Rendered images with source text:
============

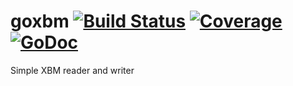 # goxbm [![Build Status](https://travis-ci.org/HokieGeek/goxbm.svg?branch=master)](https://travis-ci.org/HokieGeek/goxbm) [![Coverage](http://gocover.io/_badge/github.com/HokieGeek/goxbm?0)](http://gocover.io/github.com/HokieGeek/goxbm) [![GoDoc](http://godoc.org/github.com/hokiegeek/goxbm?status.png)](http://godoc.org/github.com/hokiegeek/goxbm)
Simple XBM reader and writer
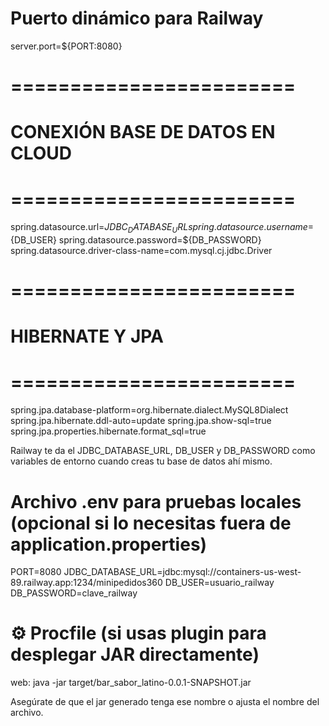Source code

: # Puerto dinámico para Railway
server.port=${PORT:8080}

# ========================
# CONEXIÓN BASE DE DATOS EN CLOUD
# ========================
spring.datasource.url=${JDBC_DATABASE_URL}
spring.datasource.username=${DB_USER}
spring.datasource.password=${DB_PASSWORD}
spring.datasource.driver-class-name=com.mysql.cj.jdbc.Driver

# ========================
# HIBERNATE Y JPA
# ========================
spring.jpa.database-platform=org.hibernate.dialect.MySQL8Dialect
spring.jpa.hibernate.ddl-auto=update
spring.jpa.show-sql=true
spring.jpa.properties.hibernate.format_sql=true


 Railway te da el JDBC_DATABASE_URL, DB_USER y DB_PASSWORD como variables de entorno cuando creas tu base de datos ahí mismo.

# Archivo .env para pruebas locales (opcional si lo necesitas fuera de application.properties)
PORT=8080
JDBC_DATABASE_URL=jdbc:mysql://containers-us-west-89.railway.app:1234/minipedidos360
DB_USER=usuario_railway
DB_PASSWORD=clave_railway

# ⚙️ Procfile (si usas plugin para desplegar JAR directamente)
web: java -jar target/bar_sabor_latino-0.0.1-SNAPSHOT.jar

Asegúrate de que el jar generado tenga ese nombre o ajusta el nombre del archivo.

============

WHAT TO DO: Copy out, from the data above, each line where the string "true" is present.

ANSWER TO THE PROBLEM:
spring.jpa.show-sql=true
spring.jpa.properties.hibernate.format_sql=true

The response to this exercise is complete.